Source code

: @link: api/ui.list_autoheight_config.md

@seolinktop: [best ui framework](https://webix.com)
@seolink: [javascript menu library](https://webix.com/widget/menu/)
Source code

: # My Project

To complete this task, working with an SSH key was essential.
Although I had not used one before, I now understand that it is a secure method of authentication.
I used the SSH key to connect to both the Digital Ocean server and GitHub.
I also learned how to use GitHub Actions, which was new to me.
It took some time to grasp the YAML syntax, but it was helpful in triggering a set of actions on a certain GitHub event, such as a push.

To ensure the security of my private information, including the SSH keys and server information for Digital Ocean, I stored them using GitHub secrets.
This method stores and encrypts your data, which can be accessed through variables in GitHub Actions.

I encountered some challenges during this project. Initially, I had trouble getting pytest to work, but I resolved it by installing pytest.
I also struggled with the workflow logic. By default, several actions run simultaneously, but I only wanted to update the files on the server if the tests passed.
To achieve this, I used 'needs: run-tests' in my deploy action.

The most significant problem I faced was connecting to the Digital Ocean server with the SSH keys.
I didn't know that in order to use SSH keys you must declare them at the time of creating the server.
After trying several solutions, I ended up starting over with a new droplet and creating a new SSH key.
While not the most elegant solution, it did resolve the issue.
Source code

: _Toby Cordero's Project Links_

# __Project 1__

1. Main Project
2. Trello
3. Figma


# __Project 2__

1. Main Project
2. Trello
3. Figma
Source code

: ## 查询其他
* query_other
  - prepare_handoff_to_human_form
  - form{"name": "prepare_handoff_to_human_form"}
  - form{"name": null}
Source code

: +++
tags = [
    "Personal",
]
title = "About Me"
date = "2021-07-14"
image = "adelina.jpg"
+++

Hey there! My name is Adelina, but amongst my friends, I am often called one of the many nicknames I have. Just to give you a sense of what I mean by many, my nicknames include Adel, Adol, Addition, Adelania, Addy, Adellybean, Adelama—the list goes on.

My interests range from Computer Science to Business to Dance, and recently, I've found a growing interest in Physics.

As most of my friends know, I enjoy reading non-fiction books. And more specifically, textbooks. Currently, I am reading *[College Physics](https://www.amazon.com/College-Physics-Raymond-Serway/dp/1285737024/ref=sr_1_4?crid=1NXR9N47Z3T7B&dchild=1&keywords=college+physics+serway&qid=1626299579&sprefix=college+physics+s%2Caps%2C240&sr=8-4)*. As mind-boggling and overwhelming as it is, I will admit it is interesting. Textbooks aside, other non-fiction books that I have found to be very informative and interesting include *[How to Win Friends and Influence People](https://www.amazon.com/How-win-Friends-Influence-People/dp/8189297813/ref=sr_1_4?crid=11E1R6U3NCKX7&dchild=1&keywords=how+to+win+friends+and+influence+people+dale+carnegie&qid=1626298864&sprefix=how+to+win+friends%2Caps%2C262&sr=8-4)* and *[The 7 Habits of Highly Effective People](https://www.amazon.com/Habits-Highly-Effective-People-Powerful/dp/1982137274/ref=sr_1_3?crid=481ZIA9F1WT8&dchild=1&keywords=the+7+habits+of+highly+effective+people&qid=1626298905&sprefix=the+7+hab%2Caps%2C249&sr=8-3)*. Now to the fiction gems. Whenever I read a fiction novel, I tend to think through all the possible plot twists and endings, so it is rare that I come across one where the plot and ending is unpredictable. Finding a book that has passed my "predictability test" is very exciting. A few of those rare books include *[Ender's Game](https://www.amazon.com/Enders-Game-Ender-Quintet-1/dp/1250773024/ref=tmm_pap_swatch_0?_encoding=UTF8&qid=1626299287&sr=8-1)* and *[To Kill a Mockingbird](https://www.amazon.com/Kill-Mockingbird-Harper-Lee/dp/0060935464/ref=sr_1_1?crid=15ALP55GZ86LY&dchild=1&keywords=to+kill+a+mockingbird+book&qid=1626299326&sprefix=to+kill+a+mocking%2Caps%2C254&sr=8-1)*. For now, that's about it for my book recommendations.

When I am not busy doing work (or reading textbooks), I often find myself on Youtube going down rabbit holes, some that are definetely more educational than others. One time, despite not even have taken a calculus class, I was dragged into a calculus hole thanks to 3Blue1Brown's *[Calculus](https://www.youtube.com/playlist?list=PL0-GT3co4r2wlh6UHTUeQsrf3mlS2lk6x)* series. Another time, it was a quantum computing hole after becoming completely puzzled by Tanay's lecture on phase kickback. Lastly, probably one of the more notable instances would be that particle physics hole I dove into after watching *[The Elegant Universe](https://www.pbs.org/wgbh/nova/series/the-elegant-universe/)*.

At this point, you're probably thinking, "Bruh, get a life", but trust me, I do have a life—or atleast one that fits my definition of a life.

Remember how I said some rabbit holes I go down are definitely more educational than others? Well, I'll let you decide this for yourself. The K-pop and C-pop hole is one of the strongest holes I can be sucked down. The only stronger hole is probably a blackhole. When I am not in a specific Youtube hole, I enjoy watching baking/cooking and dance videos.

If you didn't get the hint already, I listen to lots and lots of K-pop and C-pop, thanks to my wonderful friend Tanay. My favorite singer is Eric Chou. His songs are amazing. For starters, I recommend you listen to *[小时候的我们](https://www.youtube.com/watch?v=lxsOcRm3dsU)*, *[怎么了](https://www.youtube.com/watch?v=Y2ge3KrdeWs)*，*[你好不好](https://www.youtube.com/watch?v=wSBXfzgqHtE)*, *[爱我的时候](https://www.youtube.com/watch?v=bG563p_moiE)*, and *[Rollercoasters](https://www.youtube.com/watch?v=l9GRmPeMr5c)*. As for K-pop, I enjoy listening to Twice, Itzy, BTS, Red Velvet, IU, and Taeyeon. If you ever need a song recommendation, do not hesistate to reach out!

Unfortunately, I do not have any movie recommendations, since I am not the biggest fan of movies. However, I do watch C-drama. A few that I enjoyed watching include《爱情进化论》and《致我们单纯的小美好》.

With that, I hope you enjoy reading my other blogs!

========

Each record above is to be reproduced verbatim.

**COMPLETED EXERCISE**
Source code

: @link: api/ui.list_autoheight_config.md

@seolinktop: [best ui framework](https://webix.com)
@seolink: [javascript menu library](https://webix.com/widget/menu/)
Source code

: # My Project

To complete this task, working with an SSH key was essential.
Although I had not used one before, I now understand that it is a secure method of authentication.
I used the SSH key to connect to both the Digital Ocean server and GitHub.
I also learned how to use GitHub Actions, which was new to me.
It took some time to grasp the YAML syntax, but it was helpful in triggering a set of actions on a certain GitHub event, such as a push.

To ensure the security of my private information, including the SSH keys and server information for Digital Ocean, I stored them using GitHub secrets.
This method stores and encrypts your data, which can be accessed through variables in GitHub Actions.

I encountered some challenges during this project. Initially, I had trouble getting pytest to work, but I resolved it by installing pytest.
I also struggled with the workflow logic. By default, several actions run simultaneously, but I only wanted to update the files on the server if the tests passed.
To achieve this, I used 'needs: run-tests' in my deploy action.

The most significant problem I faced was connecting to the Digital Ocean server with the SSH keys.
I didn't know that in order to use SSH keys you must declare them at the time of creating the server.
After trying several solutions, I ended up starting over with a new droplet and creating a new SSH key.
While not the most elegant solution, it did resolve the issue.
Source code

: _Toby Cordero's Project Links_

# __Project 1__

1. Main Project
2. Trello
3. Figma


# __Project 2__

1. Main Project
2. Trello
3. Figma
Source code

: ## 查询其他
* query_other
  - prepare_handoff_to_human_form
  - form{"name": "prepare_handoff_to_human_form"}
  - form{"name": null}
Source code

: +++
tags = [
    "Personal",
]
title = "About Me"
date = "2021-07-14"
image = "adelina.jpg"
+++

Hey there! My name is Adelina, but amongst my friends, I am often called one of the many nicknames I have. Just to give you a sense of what I mean by many, my nicknames include Adel, Adol, Addition, Adelania, Addy, Adellybean, Adelama—the list goes on.

My interests range from Computer Science to Business to Dance, and recently, I've found a growing interest in Physics.

As most of my friends know, I enjoy reading non-fiction books. And more specifically, textbooks. Currently, I am reading *[College Physics](https://www.amazon.com/College-Physics-Raymond-Serway/dp/1285737024/ref=sr_1_4?crid=1NXR9N47Z3T7B&dchild=1&keywords=college+physics+serway&qid=1626299579&sprefix=college+physics+s%2Caps%2C240&sr=8-4)*. As mind-boggling and overwhelming as it is, I will admit it is interesting. Textbooks aside, other non-fiction books that I have found to be very informative and interesting include *[How to Win Friends and Influence People](https://www.amazon.com/How-win-Friends-Influence-People/dp/8189297813/ref=sr_1_4?crid=11E1R6U3NCKX7&dchild=1&keywords=how+to+win+friends+and+influence+people+dale+carnegie&qid=1626298864&sprefix=how+to+win+friends%2Caps%2C262&sr=8-4)* and *[The 7 Habits of Highly Effective People](https://www.amazon.com/Habits-Highly-Effective-People-Powerful/dp/1982137274/ref=sr_1_3?crid=481ZIA9F1WT8&dchild=1&keywords=the+7+habits+of+highly+effective+people&qid=1626298905&sprefix=the+7+hab%2Caps%2C249&sr=8-3)*. Now to the fiction gems. Whenever I read a fiction novel, I tend to think through all the possible plot twists and endings, so it is rare that I come across one where the plot and ending is unpredictable. Finding a book that has passed my "predictability test" is very exciting. A few of those rare books include *[Ender's Game](https://www.amazon.com/Enders-Game-Ender-Quintet-1/dp/1250773024/ref=tmm_pap_swatch_0?_encoding=UTF8&qid=1626299287&sr=8-1)* and *[To Kill a Mockingbird](https://www.amazon.com/Kill-Mockingbird-Harper-Lee/dp/0060935464/ref=sr_1_1?crid=15ALP55GZ86LY&dchild=1&keywords=to+kill+a+mockingbird+book&qid=1626299326&sprefix=to+kill+a+mocking%2Caps%2C254&sr=8-1)*. For now, that's about it for my book recommendations.

When I am not busy doing work (or reading textbooks), I often find myself on Youtube going down rabbit holes, some that are definetely more educational than others. One time, despite not even have taken a calculus class, I was dragged into a calculus hole thanks to 3Blue1Brown's *[Calculus](https://www.youtube.com/playlist?list=PL0-GT3co4r2wlh6UHTUeQsrf3mlS2lk6x)* series. Another time, it was a quantum computing hole after becoming completely puzzled by Tanay's lecture on phase kickback. Lastly, probably one of the more notable instances would be that particle physics hole I dove into after watching *[The Elegant Universe](https://www.pbs.org/wgbh/nova/series/the-elegant-universe/)*.

At this point, you're probably thinking, "Bruh, get a life", but trust me, I do have a life—or atleast one that fits my definition of a life.

Remember how I said some rabbit holes I go down are definitely more educational than others? Well, I'll let you decide this for yourself. The K-pop and C-pop hole is one of the strongest holes I can be sucked down. The only stronger hole is probably a blackhole. When I am not in a specific Youtube hole, I enjoy watching baking/cooking and dance videos.

If you didn't get the hint already, I listen to lots and lots of K-pop and C-pop, thanks to my wonderful friend Tanay. My favorite singer is Eric Chou. His songs are amazing. For starters, I recommend you listen to *[小时候的我们](https://www.youtube.com/watch?v=lxsOcRm3dsU)*, *[怎么了](https://www.youtube.com/watch?v=Y2ge3KrdeWs)*，*[你好不好](https://www.youtube.com/watch?v=wSBXfzgqHtE)*, *[爱我的时候](https://www.youtube.com/watch?v=bG563p_moiE)*, and *[Rollercoasters](https://www.youtube.com/watch?v=l9GRmPeMr5c)*. As for K-pop, I enjoy listening to Twice, Itzy, BTS, Red Velvet, IU, and Taeyeon. If you ever need a song recommendation, do not hesistate to reach out!

Unfortunately, I do not have any movie recommendations, since I am not the biggest fan of movies. However, I do watch C-drama. A few that I enjoyed watching include《爱情进化论》and《致我们单纯的小美好》.

With that, I hope you enjoy reading my other blogs!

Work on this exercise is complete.